Abstract
The invention relates to an industrial fabric and its use. The industrial fabric (1) comprises several machine direction (MD) yarns (2, 2a, 2b) and several cross machine direction (CMD) yarns (3). The MD-yarns are twisted relative their longitudinal axis so that the twisted yams have sloped surfaces (4) at least on a web side surface (P) of the textile. The textile is usable in paper machine, pulp machine or filtering machine.
Claims
1. An industrial textile for supporting a fibre web in a processing machine, the textile (1) comprising: a web side surface (P), which is facing towards the fibre web to be processed during use of the industrial textile; a roll side surface (R), which is facing towards the processing machine during the use; several machine direction (MD) yarns (2) and at least some of them have flat cross sections; and several cross machine direction (CMD) yams (3); characterized in that the textile (1) is a woven fabric and comprises several machine direction yams (2, 2a, 2b), which are twisted relative to their longitudinal axis; and wherein the twisted flat machine direction yarns (2, 2a, 2b) expose as slanted surfaces (4) at least on the web side surface (P).
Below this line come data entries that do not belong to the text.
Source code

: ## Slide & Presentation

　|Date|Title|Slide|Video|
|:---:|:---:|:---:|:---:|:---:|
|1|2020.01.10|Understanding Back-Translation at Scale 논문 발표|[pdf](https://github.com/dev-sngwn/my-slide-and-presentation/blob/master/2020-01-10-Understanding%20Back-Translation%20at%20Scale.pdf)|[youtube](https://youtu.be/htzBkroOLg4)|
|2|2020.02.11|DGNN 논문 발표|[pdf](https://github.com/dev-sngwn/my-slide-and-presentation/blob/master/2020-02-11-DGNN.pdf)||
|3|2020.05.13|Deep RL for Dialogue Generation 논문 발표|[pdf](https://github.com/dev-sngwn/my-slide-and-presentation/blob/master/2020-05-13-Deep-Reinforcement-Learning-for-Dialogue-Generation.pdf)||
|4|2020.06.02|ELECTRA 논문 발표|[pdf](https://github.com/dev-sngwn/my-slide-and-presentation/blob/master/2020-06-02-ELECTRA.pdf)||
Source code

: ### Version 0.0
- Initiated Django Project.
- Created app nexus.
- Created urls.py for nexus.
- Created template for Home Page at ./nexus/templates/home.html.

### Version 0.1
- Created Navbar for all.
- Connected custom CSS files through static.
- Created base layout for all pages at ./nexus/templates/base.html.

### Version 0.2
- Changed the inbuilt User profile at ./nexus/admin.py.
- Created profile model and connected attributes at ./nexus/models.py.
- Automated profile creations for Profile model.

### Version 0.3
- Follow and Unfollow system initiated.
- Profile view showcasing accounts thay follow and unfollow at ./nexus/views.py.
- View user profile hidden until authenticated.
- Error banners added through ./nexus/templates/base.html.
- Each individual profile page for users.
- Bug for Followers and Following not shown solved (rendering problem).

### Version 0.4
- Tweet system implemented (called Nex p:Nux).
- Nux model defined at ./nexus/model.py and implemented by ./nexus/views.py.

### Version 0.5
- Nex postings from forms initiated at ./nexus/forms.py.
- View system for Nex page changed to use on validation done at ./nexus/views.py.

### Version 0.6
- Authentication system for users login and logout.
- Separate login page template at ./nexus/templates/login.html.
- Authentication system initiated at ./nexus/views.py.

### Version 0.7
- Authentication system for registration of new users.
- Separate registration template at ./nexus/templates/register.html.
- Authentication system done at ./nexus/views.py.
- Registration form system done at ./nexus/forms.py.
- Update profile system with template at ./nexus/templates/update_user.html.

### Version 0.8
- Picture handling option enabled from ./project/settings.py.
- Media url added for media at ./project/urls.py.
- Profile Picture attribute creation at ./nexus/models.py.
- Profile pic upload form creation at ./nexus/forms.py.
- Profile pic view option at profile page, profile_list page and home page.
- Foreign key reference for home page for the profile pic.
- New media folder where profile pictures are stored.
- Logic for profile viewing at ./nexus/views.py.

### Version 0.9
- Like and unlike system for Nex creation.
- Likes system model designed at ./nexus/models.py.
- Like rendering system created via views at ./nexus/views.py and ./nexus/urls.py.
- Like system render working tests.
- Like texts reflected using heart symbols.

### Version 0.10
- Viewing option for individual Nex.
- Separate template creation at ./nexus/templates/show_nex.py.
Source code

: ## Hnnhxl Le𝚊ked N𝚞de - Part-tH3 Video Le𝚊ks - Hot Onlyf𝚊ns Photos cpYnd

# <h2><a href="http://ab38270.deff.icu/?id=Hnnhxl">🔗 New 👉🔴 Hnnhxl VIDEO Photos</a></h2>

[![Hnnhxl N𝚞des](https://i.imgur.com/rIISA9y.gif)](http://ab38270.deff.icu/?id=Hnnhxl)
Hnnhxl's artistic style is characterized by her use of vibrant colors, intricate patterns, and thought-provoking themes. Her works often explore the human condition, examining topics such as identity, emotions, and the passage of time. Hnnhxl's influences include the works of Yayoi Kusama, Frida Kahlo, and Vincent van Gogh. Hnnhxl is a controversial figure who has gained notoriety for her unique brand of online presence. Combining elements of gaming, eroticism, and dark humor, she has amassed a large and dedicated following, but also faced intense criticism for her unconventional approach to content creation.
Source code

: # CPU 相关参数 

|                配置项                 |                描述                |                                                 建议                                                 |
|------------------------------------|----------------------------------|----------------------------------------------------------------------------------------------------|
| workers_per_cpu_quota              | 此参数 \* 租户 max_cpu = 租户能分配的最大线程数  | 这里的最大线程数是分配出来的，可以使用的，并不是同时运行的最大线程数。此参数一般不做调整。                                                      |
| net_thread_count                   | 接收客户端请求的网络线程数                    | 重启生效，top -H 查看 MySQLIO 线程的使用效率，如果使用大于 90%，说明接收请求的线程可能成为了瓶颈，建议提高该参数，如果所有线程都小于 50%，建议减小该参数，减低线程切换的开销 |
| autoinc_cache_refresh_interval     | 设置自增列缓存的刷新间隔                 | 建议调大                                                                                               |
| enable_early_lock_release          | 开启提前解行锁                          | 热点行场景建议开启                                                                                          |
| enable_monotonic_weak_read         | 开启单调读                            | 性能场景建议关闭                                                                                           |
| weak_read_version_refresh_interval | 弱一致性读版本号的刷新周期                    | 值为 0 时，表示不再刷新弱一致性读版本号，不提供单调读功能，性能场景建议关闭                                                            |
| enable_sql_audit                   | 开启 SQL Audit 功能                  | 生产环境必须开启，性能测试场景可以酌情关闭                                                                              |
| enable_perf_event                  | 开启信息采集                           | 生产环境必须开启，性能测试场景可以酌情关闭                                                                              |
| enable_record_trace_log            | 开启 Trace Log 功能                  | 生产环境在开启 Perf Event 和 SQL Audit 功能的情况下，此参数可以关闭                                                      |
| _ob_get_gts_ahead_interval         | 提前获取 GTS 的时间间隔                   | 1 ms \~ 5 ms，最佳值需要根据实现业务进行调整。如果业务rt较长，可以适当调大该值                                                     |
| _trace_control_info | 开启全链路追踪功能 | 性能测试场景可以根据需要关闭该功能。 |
2. The textile as claimed in claim 1, characterized in that all of the machine direction yarns (2) are twisted.
3. The textile as claimed in claim 1 or 2, characterized in that each of the slanted surfaces (4) formed of the twisted flat machine direction yarns (2) appear as portions having shape of an outer surface of a segment of a truncated circular cone (6) at least on the web side surface (P) of the textile (1) when seen from the web side surface (P).
4. The textile as claimed in claim 1, characterized in that the textile (1) comprises several adjacent first machine direction yarns (2a) and second machine direction yarns (2b) which are twisted towards opposite cross machine directions (CMD), whereby first surfaces (4) of the flat first machine direction yarns (2a) on the web side surface (P) are slanted towards a first longitudinal edge of the textile (1) and second surfaces (4) of the flat second machine direction yarns (2b) are slanted towards an opposite second longitudinal edge of the textile (1).
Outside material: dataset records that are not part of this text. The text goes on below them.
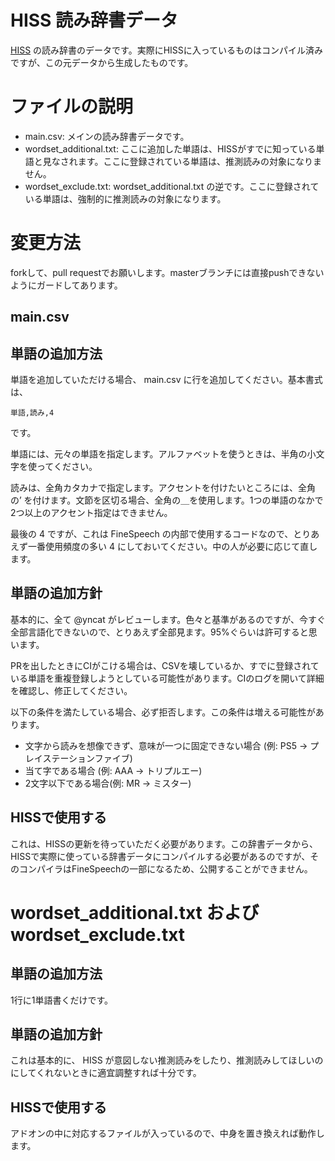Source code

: # HISS 読み辞書データ

[HISS](https://actlab.org/software/HISS) の読み辞書のデータです。実際にHISSに入っているものはコンパイル済みですが、この元データから生成したものです。

# ファイルの説明

- main.csv: メインの読み辞書データです。
- wordset_additional.txt: ここに追加した単語は、HISSがすでに知っている単語と見なされます。ここに登録されている単語は、推測読みの対象になりません。
- wordset_exclude.txt: wordset_additional.txt の逆です。ここに登録されている単語は、強制的に推測読みの対象になります。

# 変更方法

forkして、pull requestでお願いします。masterブランチには直接pushできないようにガードしてあります。

## main.csv

## 単語の追加方法

単語を追加していただける場合、 main.csv に行を追加してください。基本書式は、

`単語,読み,4`

です。

単語には、元々の単語を指定します。アルファベットを使うときは、半角の小文字を使ってください。

読みは、全角カタカナで指定します。アクセントを付けたいところには、全角の’ を付けます。文節を区切る場合、全角の＿を使用します。1つの単語のなかで2つ以上のアクセント指定はできません。

最後の 4 ですが、これは FineSpeech の内部で使用するコードなので、とりあえず一番使用頻度の多い 4 にしておいてください。中の人が必要に応じて直します。

## 単語の追加方針

基本的に、全て @yncat がレビューします。色々と基準があるのですが、今すぐ全部言語化できないので、とりあえず全部見ます。95%ぐらいは許可すると思います。

PRを出したときにCIがこける場合は、CSVを壊しているか、すでに登録されている単語を重複登録しようとしている可能性があります。CIのログを開いて詳細を確認し、修正してください。

以下の条件を満たしている場合、必ず拒否します。この条件は増える可能性があります。

- 文字から読みを想像できず、意味が一つに固定できない場合 (例: PS5 -> プレイステーションファイブ)
- 当て字である場合 (例: AAA -> トリプルエー)
- 2文字以下である場合(例: MR -> ミスター)

## HISSで使用する

これは、HISSの更新を待っていただく必要があります。この辞書データから、HISSで実際に使っている辞書データにコンパイルする必要があるのですが、そのコンパイラはFineSpeechの一部になるため、公開することができません。

# wordset_additional.txt および wordset_exclude.txt

## 単語の追加方法

1行に1単語書くだけです。

## 単語の追加方針

これは基本的に、 HISS が意図しない推測読みをしたり、推測読みしてほしいのにしてくれないときに適宜調整すれば十分です。

## HISSで使用する

アドオンの中に対応するファイルが入っているので、中身を置き換えれば動作します。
5. The textile as claimed in claim 1, characterized in that at least the web side surface (P) of the textile (1) comprises grooves (5) in the cross machine direction (CMD), the grooves (5) being between adjacent slanted surfaces (4) formed of the twisted flat machine direction yarns (2a, 2b) exposing at the cross machine direction yarns (3).
6. The textile as claimed in claim 1 any of the preceding claims 1 to 5, characterized in that the textile (1) is a woven fabric and has a single-layer structure so that the textile (1) has cross machine direction yarns (3) only in one single layer; and the machine direction yarns (2, 2a, 2b) have 2-shed weaving structure.
7. The textile as claimed in claim 1, characterized in that the textile (1) is a dryer fabric for a dryer section of a paper machine.
8. The textile as claimed in claim 1, characterized in that the textile (1) is a pulp supporting fabric for a pulp machine.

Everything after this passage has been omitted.